- Opening Delimiter -

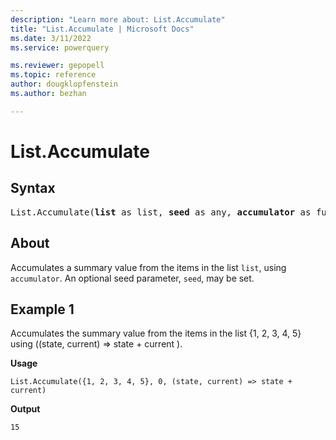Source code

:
 ```yaml
---
description: "Learn more about: List.Accumulate"
title: "List.Accumulate | Microsoft Docs"
ms.date: 3/11/2022
ms.service: powerquery

ms.reviewer: gepopell
ms.topic: reference
author: dougklopfenstein
ms.author: bezhan

---
```

# List.Accumulate

## Syntax

<pre>
List.Accumulate(<b>list</b> as list, <b>seed</b> as any, <b>accumulator</b> as function) as any
</pre>
  
## About

Accumulates a summary value from the items in the list `list`, using `accumulator`. An optional seed parameter, `seed`, may be set.

## Example 1

Accumulates the summary value from the items in the list {1, 2, 3, 4, 5} using ((state, current) => state + current ).

**Usage**

```powerquery-m
List.Accumulate({1, 2, 3, 4, 5}, 0, (state, current) => state + current)
```

**Output**

`15`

- Closing Delimiter -

**DIRECTIONS FOR THIS TASK:** Wherever a picture appears in the records above, leave it out and transcribe everything else exactly.

**SOLUTION TO THE EXERCISE:**
Source code

:
 ```yaml
---
description: "Learn more about: List.Accumulate"
title: "List.Accumulate | Microsoft Docs"
ms.date: 3/11/2022
ms.service: powerquery

ms.reviewer: gepopell
ms.topic: reference
author: dougklopfenstein
ms.author: bezhan

---
```

# List.Accumulate

## Syntax

<pre>
List.Accumulate(<b>list</b> as list, <b>seed</b> as any, <b>accumulator</b> as function) as any
</pre>
  
## About

Accumulates a summary value from the items in the list `list`, using `accumulator`. An optional seed parameter, `seed`, may be set.

## Example 1

Accumulates the summary value from the items in the list {1, 2, 3, 4, 5} using ((state, current) => state + current ).

**Usage**

```powerquery-m
List.Accumulate({1, 2, 3, 4, 5}, 0, (state, current) => state + current)
```

**Output**

`15`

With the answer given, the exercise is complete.